Nadia Dreid
December 26, 2025
FTC Dem Tells Justices Case Law Supports Her Reinstatement
2 min
AI-made summary
- Rebecca Slaughter, a former Federal Trade Commissioner, has filed a brief with the U.S
- Supreme Court challenging her removal by President Donald Trump before her term ended
- Slaughter argues that the case raises significant constitutional questions about presidential authority and the legality of independent agencies
- The D.C
- Circuit previously ruled in her favor, finding the president violated a law requiring FTC commissioners be removed only for cause
- The Supreme Court will hear arguments in December.
Fired Federal Trade Commissioner Rebecca Slaughter has argued that in taking up her appeal over President Donald Trump's decision to remove her before her term was up, the U.S. Supreme Court is really mulling whether it has "gotten it wrong for the last 90 years."
Slaughter told the justices in a brief filed Friday that her appeal raises "momentous questions" of whether the president broke the law or whether Congress has "violated the Constitution some two-dozen times over the last 150 years" by creating multimember independent agencies.
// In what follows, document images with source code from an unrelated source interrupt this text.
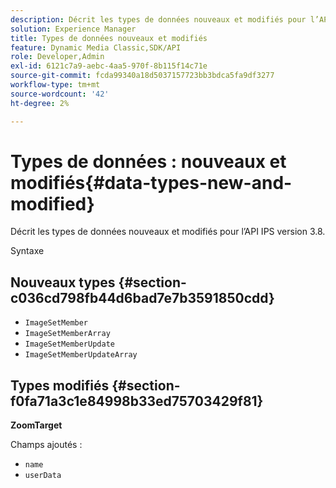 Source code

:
 ```yaml
---
description: Décrit les types de données nouveaux et modifiés pour l’API IPS version 3.8.
solution: Experience Manager
title: Types de données nouveaux et modifiés
feature: Dynamic Media Classic,SDK/API
role: Developer,Admin
exl-id: 6121c7a9-aebc-4aa5-970f-8b115f14c71e
source-git-commit: fcda99340a18d5037157723bb3bdca5fa9df3277
workflow-type: tm+mt
source-wordcount: '42'
ht-degree: 2%

---
```


# Types de données : nouveaux et modifiés{#data-types-new-and-modified}

Décrit les types de données nouveaux et modifiés pour l’API IPS version 3.8.

Syntaxe

## Nouveaux types {#section-c036cd798fb44d6bad7e7b3591850cdd}

* `ImageSetMember`
* `ImageSetMemberArray`
* `ImageSetMemberUpdate`
* `ImageSetMemberUpdateArray`

## Types modifiés {#section-f0fa71a3c1e84998b33ed75703429f81}

**ZoomTarget**

Champs ajoutés :

* `name`
* `userData`
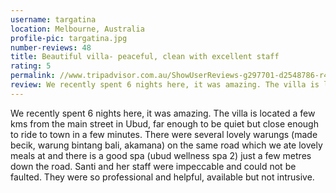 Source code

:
 ```yaml
---
username: targatina
location: Melbourne, Australia
profile-pic: targatina.jpg
number-reviews: 48
title: Beautiful villa- peaceful, clean with excellent staff
rating: 5
permalink: //www.tripadvisor.com.au/ShowUserReviews-g297701-d2548786-r408140393-Villa_Sancita-Ubud_Bali.html
review: We recently spent 6 nights here, it was amazing. The villa is located a few kms from the main street in Ubud, far enough to be quiet but close enough to ride to town in a few minutes. There were several lovely warungs (made becik, warung bintang bali, akamana) on the same road which we ate lovely meals at and there is a good spa (ubud wellness spa 2) just a few metres down the road. Santi and her staff were impeccable and could not be faulted. They were so professional and helpful, available but not intrusive.
---
```

We recently spent 6 nights here, it was amazing. The villa is located a few kms from the main street in Ubud, far enough to be quiet but close enough to ride to town in a few minutes. There were several lovely warungs (made becik, warung bintang bali, akamana) on the same road which we ate lovely meals at and there is a good spa (ubud wellness spa 2) just a few metres down the road. Santi and her staff were impeccable and could not be faulted. They were so professional and helpful, available but not intrusive.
"In approving those agencies and commissioning their officers, have presidents of both parties consistently supported 'clear' invasions of an 'indispensable' presidential power?" Slaughter asked. "And in blessing removal protections for traditional multimember agencies — first in Humphrey's Executor v. United States, and then, time and again, in succeeding cases involving the constitutionality of such protections — has this court gotten it wrong for the last 90 years?"
According to the filing, the answer to those questions are "no, no and no."
"All three branches of government have not collectively and protractedly labored in error," Slaughter said in her first brief since the high court granted a writ of certiorari in her case back in September.
The FTC is currently staffed only by Republicans following Trump's firing of the two remaining Democratic commissioners in March. Slaughter quickly took the firing to D.C. federal court, and the court found in July that the president violated a law that says FTC members could only be removed from their positions for cause.
The Trump administration quickly appealed, telling the D.C. Circuit the order doesn't mesh with recent U.S. Supreme Court decisions staying similar orders reinstating two fired members of the National Labor Relations Board and the Merit Systems Protection Board. The D.C. Circuit sided with Slaughter, and now the matter is before the Supreme Court, which will hear arguments in December.
Trump is represented by D. John Sauer, Sarah M. Harris and Vivek Suri of the U.S. Solicitor General's Office, Brett A. Shumate, Eric D. McArthur, Mark R. Freeman, Michael S. Raab, Daniel Aguilar and Laura E. Myron of the U.S. Department of Justice's Civil Division, and Lucas Croslow and Alex Potapov of the Federal Trade Commission.
Slaughter is represented by Amit Agarwal, Beau Tremitiere and Benjamin L. Berwick of the Protect Democracy Project, Aaron H. Crowell, Gregory A. Clarick and David Kimball-Stanley of Clarick Gueron Reisbaum LLP, and Laurence M. Schwartztol of Harvard Law School's Democracy and Rule of Law Clinic.
The case is Trump et al. v. Slaughter, case number 25-332, in the U.S. Supreme Court.